> **Task**
Could you filter the data below down to the lines that hold the word "History"?

---------- Task input ----------

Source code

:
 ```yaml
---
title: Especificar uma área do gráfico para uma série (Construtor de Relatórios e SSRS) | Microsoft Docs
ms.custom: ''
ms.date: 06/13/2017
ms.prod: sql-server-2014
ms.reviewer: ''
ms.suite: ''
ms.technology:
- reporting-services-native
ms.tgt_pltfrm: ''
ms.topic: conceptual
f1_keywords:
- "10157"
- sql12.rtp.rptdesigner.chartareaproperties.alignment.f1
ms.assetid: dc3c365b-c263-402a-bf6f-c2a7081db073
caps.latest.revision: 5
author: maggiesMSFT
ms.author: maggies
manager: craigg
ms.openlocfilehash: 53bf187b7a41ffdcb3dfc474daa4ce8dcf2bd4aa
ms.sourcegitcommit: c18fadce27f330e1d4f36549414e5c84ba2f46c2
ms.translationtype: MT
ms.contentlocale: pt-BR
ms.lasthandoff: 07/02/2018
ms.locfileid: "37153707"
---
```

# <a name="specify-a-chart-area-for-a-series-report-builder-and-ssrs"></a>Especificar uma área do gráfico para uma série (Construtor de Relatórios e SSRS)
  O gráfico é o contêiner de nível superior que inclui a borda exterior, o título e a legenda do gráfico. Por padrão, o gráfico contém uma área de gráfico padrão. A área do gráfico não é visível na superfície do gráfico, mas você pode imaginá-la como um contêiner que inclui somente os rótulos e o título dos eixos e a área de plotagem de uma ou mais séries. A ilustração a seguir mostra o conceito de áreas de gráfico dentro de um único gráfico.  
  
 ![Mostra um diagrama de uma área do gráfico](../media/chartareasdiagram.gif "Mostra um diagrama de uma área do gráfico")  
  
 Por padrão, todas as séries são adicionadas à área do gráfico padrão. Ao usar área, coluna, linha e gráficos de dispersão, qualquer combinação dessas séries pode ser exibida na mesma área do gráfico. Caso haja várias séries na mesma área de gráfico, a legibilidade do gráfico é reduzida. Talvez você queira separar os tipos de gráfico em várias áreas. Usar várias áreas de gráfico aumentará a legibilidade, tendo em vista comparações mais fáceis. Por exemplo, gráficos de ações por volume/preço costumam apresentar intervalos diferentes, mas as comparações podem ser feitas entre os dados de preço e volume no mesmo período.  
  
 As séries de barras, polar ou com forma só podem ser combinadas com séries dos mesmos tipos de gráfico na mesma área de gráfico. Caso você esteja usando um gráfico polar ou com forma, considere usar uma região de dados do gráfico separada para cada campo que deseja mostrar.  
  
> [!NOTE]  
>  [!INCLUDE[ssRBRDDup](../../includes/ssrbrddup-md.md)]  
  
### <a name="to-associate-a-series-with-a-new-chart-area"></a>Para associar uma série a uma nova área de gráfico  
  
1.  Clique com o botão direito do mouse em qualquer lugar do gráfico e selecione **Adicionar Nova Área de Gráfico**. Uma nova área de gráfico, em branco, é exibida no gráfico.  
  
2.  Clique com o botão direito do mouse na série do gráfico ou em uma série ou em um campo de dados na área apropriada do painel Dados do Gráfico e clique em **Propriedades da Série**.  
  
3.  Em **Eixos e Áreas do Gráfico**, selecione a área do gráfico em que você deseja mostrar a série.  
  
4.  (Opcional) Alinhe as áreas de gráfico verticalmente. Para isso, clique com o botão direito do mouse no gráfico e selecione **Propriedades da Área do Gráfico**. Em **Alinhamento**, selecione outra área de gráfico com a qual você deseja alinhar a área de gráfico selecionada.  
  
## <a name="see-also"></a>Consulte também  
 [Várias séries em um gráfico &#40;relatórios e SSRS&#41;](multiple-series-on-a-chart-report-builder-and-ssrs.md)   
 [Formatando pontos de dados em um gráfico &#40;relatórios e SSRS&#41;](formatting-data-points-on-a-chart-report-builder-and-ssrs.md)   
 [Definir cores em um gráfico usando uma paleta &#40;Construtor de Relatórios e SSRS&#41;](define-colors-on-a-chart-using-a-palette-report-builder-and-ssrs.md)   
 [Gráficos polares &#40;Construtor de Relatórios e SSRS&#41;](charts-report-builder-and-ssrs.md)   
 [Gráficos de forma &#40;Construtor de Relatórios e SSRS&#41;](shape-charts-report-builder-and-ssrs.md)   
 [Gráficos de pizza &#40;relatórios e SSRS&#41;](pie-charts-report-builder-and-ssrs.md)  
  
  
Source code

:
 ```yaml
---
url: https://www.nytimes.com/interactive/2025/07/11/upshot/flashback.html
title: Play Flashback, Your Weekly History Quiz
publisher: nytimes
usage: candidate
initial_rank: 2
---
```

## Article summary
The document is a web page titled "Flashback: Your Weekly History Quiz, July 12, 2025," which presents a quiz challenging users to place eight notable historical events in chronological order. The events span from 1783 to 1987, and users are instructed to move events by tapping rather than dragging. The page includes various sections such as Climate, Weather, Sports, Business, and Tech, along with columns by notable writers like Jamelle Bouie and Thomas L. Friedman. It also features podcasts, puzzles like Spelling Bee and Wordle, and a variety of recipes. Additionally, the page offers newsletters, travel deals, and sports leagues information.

----------

> **Output for this task**
title: Play Flashback, Your Weekly History Quiz
The document is a web page titled "Flashback: Your Weekly History Quiz, July 12, 2025," which presents a quiz challenging users to place eight notable historical events in chronological order. The events span from 1783 to 1987, and users are instructed to move events by tapping rather than dragging. The page includes various sections such as Climate, Weather, Sports, Business, and Tech, along with columns by notable writers like Jamelle Bouie and Thomas L. Friedman. It also features podcasts, puzzles like Spelling Bee and Wordle, and a variety of recipes. Additionally, the page offers newsletters, travel deals, and sports leagues information.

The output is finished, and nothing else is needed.